Burd et al reports prevalence data of 1 per 20,000-100,000 live births.  Data from the United Kingdom suggest a very low prevalence. A birth incidence of 1 in 783,000 and a point of prevalence of 1 in 687,000 (for definite and probable cases in children < 16 y) have been reported from the United Kingdom and the Republic of Ireland in 1999. [1, 8] In the Netherlands, birth incidence has been reported as 1:396,000 for definite and probable cases of PDS. 
The literature has not reported mortality and morbidity rates.
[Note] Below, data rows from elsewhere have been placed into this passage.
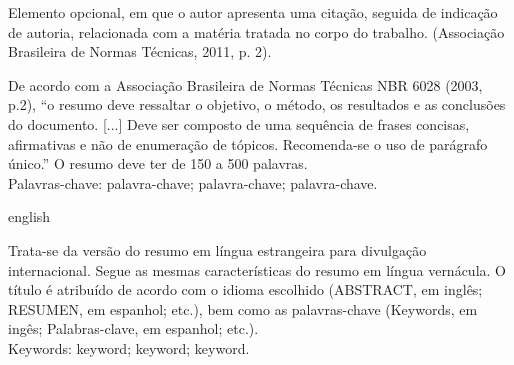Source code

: \documentclass[
        oneside,      %
        english,			
        brazil			 
        ]{abntbibufjf}
\begin{document}

\begin{epigrafemais} %
	Elemento opcional, em que o autor apresenta uma cita\c{c}\~ao, seguida de indica\c{c}\~ao de autoria, relacionada com a                       
  mat\'eria tratada no corpo do trabalho. (Associa\c{c}\~ao Brasileira de Normas T\'ecnicas, 2011, p. 2).
\end{epigrafemais}



\begin{resumo}

De acordo com a Associa\c{c}\~ao Brasileira de Normas T\'ecnicas NBR 6028 (2003, p.2), ``o resumo deve ressaltar 
o objetivo, o m\'etodo, os resultados e as conclus\~oes do documento. [...] Deve ser composto de uma sequ\^encia de frases 
concisas, afirmativas e n\~ao de enumera\c{c}\~ao de t\'opicos. Recomenda-se o uso de par\'agrafo \'unico.'' 
O resumo deve ter de 150 a 500 palavras. \\[18pt]
Palavras-chave: palavra-chave; palavra-chave; palavra-chave. %
\end{resumo}
 
 
\begin{resumo}[ABSTRACT]
 \begin{otherlanguage*}{english}

Trata-se da vers\~ao do resumo em l\'ingua estrangeira para divulga\c{c}\~ao internacional. Segue as mesmas caracter\'isticas do resumo em 
l\'ingua vern\'acula. O t\'itulo \'e atribu\'ido de acordo com o idioma escolhido (ABSTRACT, em ingl\^es; RESUMEN, em espanhol; etc.), bem como 
as palavras-chave (Keywords, em ing\^es; Palabras-clave, em espanhol; etc.). \\[18pt]
Keywords: keyword; keyword; keyword. %
 \end{otherlanguage*}
\end{resumo}




\end{document}
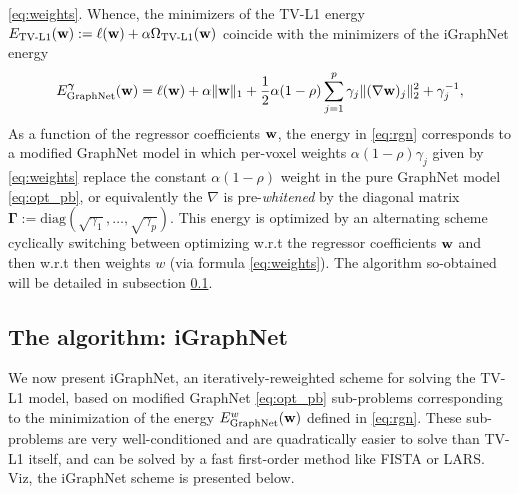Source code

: \eqref{eq:weights}. Whence, the minimizers of the TV-L1 energy
$E_{\text{TV-L1}}(\mathbf{w}) := \ell(\mathbf{w}) + \alpha \Omega_{\text{TV-L1}}(\mathbf{w})$ coincide with the minimizers of
the iGraphNet energy
\begin{equation}
\begin{split}
E_{\text{GraphNet}}^{\boldsymbol{\gamma}}(\mathbf{w}) = \ell(\mathbf{w}) +
\alpha \|\mathbf{w}\|_1+ \frac{1}{2}\alpha (1 - \rho)
\sum_{j=1}^p \gamma_j\|(\nabla \mathbf{w})_j\|_2^2
+ \gamma_j^{-1},
\end{split}
\label{eq:rgn}
\end{equation}
As a function of the regressor coefficients $\mathbf{w}$, the energy in
\eqref{eq:rgn} corresponds to a modified
GraphNet model in which per-voxel weights $\alpha(1 - \rho)\gamma_j$ given
by \eqref{eq:weights} replace the constant $\alpha(1 - \rho)$ weight
in the pure GraphNet model \eqref{eq:opt_pb}, or
equivalently the $\nabla$ is pre-\textit{whitened} by the diagonal
matrix $\boldsymbol{\Gamma} := \mathrm{diag}(\sqrt{\gamma_1},\ldots,\sqrt{\gamma_p})$. This energy
is optimized by an alternating scheme cyclically switching between
optimizing w.r.t the regressor coefficients $\mathbf{w}$ and then w.r.t
then weights $w$ (via formula \eqref{eq:weights}). The algorithm
so-obtained will be detailed in subsection \ref{sec:algo}.

\subsection{The algorithm: iGraphNet}
\label{sec:algo}
We now present iGraphNet, an iteratively-reweighted scheme for
solving the TV-L1 model, based on modified GraphNet \eqref{eq:opt_pb}
sub-problems corresponding to the minimization of the energy
$E_{\text{GraphNet}}^{w}(\mathbf{w})$ defined in
\eqref{eq:rgn}. These sub-problems  are very well-conditioned and are
quadratically easier to solve than TV-L1 itself, and can be solved by
a fast first-order method like FISTA or LARS. Viz, the iGraphNet
scheme is presented below.

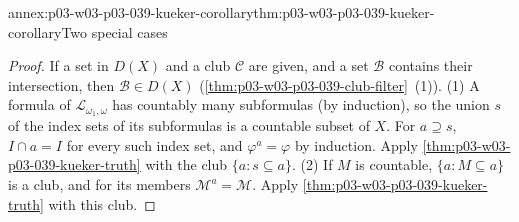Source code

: \begin{annexitem}{annex:p03-w03-p03-039-kueker-corollary}{thm:p03-w03-p03-039-kueker-corollary}{Two special cases}
\begin{proof}
If a set in \(D(X)\) and a club \(\mathcal C\) are given, and a set
\(\mathcal B\) contains their intersection, then \(\mathcal B\in D(X)\)
(\cref{thm:p03-w03-p03-039-club-filter}~(1)). (1) A formula of
\(\mathcal L_{\omega_1,\omega}\) has countably many subformulas (by
induction), so the union \(s\) of the index sets of its subformulas is a
countable subset of \(X\). For \(a\supseteq s\), \(I\cap a=I\) for every such
index set, and \(\varphi^a=\varphi\) by induction. Apply
\cref{thm:p03-w03-p03-039-kueker-truth} with the club \(\{a:s\subseteq a\}\).
(2) If \(M\) is countable, \(\{a:M\subseteq a\}\) is a club, and for its
members \(\mathcal M^a=\mathcal M\). Apply
\cref{thm:p03-w03-p03-039-kueker-truth} with this club.
\end{proof}
\end{annexitem}

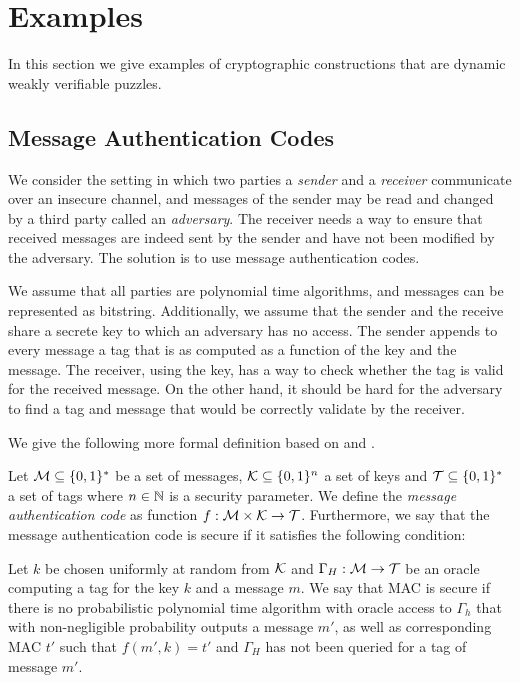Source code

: \documentclass[11pt,a4paper,titlepage]{memoir}
\begin{document}
\section{Examples}
\label{section:wvp_examples}
In this section we give examples of cryptographic constructions that are dynamic weakly verifiable puzzles.

\subsection{Message Authentication Codes}
We consider the setting in which two parties a \textit{sender} and a \textit{receiver} communicate over an insecure channel, and
messages of the sender may be read and changed by a third party called an \textit{adversary}.
The receiver needs a way to ensure that received messages are indeed sent by the sender and have not been modified by the adversary.
The solution is to use message authentication codes.

We assume that all parties are polynomial time algorithms, and messages can be represented as bitstring.
Additionally, we assume that the sender and the receive share a secrete key to which an adversary has no access.
The sender appends to every message a tag that is as computed as a function of the key and the message.
The receiver, using the key, has a way to check whether the tag is valid for the received message.
On the other hand, it should be hard for the adversary to find a tag and message that would be correctly validate by the receiver.

We give the following more formal definition based on \cite{LectureNotesCrypo} and \cite{Goldreich:2004:FCV:975541}.
\begin{definition}
  Let $\mathcal{M} \subseteq \{0,1\}^*$ be a set of messages, $\mathcal{K} \subseteq \{0,1\}^{n}$ a set of keys and $\mathcal{T} \subseteq \{0,1\}^*$ a set of tags where $n \in \mathbb{N}$
  is a security parameter. We define the \textit{message authentication code} as function $f:\mathcal{M} \times \mathcal{K} \rightarrow \mathcal{T}$. Furthermore, we say
  that the message authentication code is secure if it satisfies the following condition:

  Let $k$ be chosen uniformly at random from $\mathcal{K}$ and $\Gamma_H: \mathcal{M} \rightarrow \mathcal{T}$ be an oracle computing
  a tag for the key $k$ and a message $m$. We say that MAC is secure if there is no probabilistic polynomial time algorithm with oracle access to $\Gamma_h$
  that with non-negligible probability outputs a message $m'$, as well as corresponding MAC $t'$ such that $f(m', k) = t'$
  and $\Gamma_H$ has not been queried for a tag of message $m'$.
\end{definition}
\end{document}
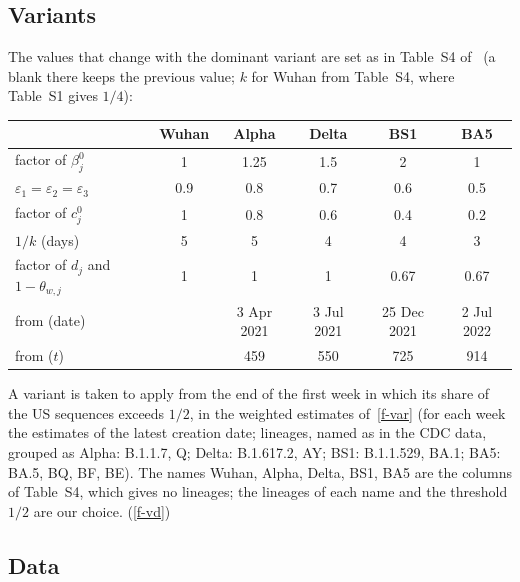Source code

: \documentclass[11pt]{article}
\theoremstyle{remark}
\newcommand{\fref}[1]{\ref{#1}}
\begin{document}
\subsection{Variants}\label{sec-var}

The values that change with the dominant variant are set as in Table~S4
of~\cite{2026Feng_Day_Glasser} (a blank there keeps the previous value; $k$ for
Wuhan from Table~S4, where Table~S1 gives $1/4$):
\begin{center}
\small
\begin{tabular}{lccccc}
 & Wuhan & Alpha & Delta & BS1 & BA5\\\hline
factor of $\beta_j^0$ & 1 & 1.25 & 1.5 & 2 & 1\\
$\varepsilon_1=\varepsilon_2=\varepsilon_3$ & 0.9 & 0.8 & 0.7 & 0.6 & 0.5\\
factor of $c_j^0$ & 1 & 0.8 & 0.6 & 0.4 & 0.2\\
$1/k$ (days) & 5 & 5 & 4 & 4 & 3\\
factor of $d_j$ and $1-\theta_{w,j}$ & 1 & 1 & 1 & 0.67 & 0.67\\\hline
from (date) & & 3 Apr 2021 & 3 Jul 2021 & 25 Dec 2021 & 2 Jul 2022\\
from ($t$) & & 459 & 550 & 725 & 914
\end{tabular}
\end{center}
A variant is taken to apply from the end of the first week in which its share of
the US sequences exceeds $1/2$, in the weighted estimates of~\fref{f-var} (for
each week the estimates of the latest creation date; lineages, named as in the CDC data,
grouped as Alpha: B.1.1.7, Q; Delta: B.1.617.2, AY; BS1: B.1.1.529, BA.1; BA5: BA.5, BQ,
BF, BE). The names Wuhan, Alpha, Delta, BS1, BA5 are the columns of Table~S4, which
gives no lineages; the lineages of each name and the threshold $1/2$ are our choice.
(\fref{f-vd})

\subsection{Data}\label{sec-inputs}
\end{document}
No particular race has been identified as more or less susceptible to the condition. Studies have mostly come from the United Kingdom because of misdiagnosis in less developed countries. In 2001, Gupta et al reported that PDS is underdiagnosed and underreported in India. 
The literature has not identified sex differences in susceptibility to PDS.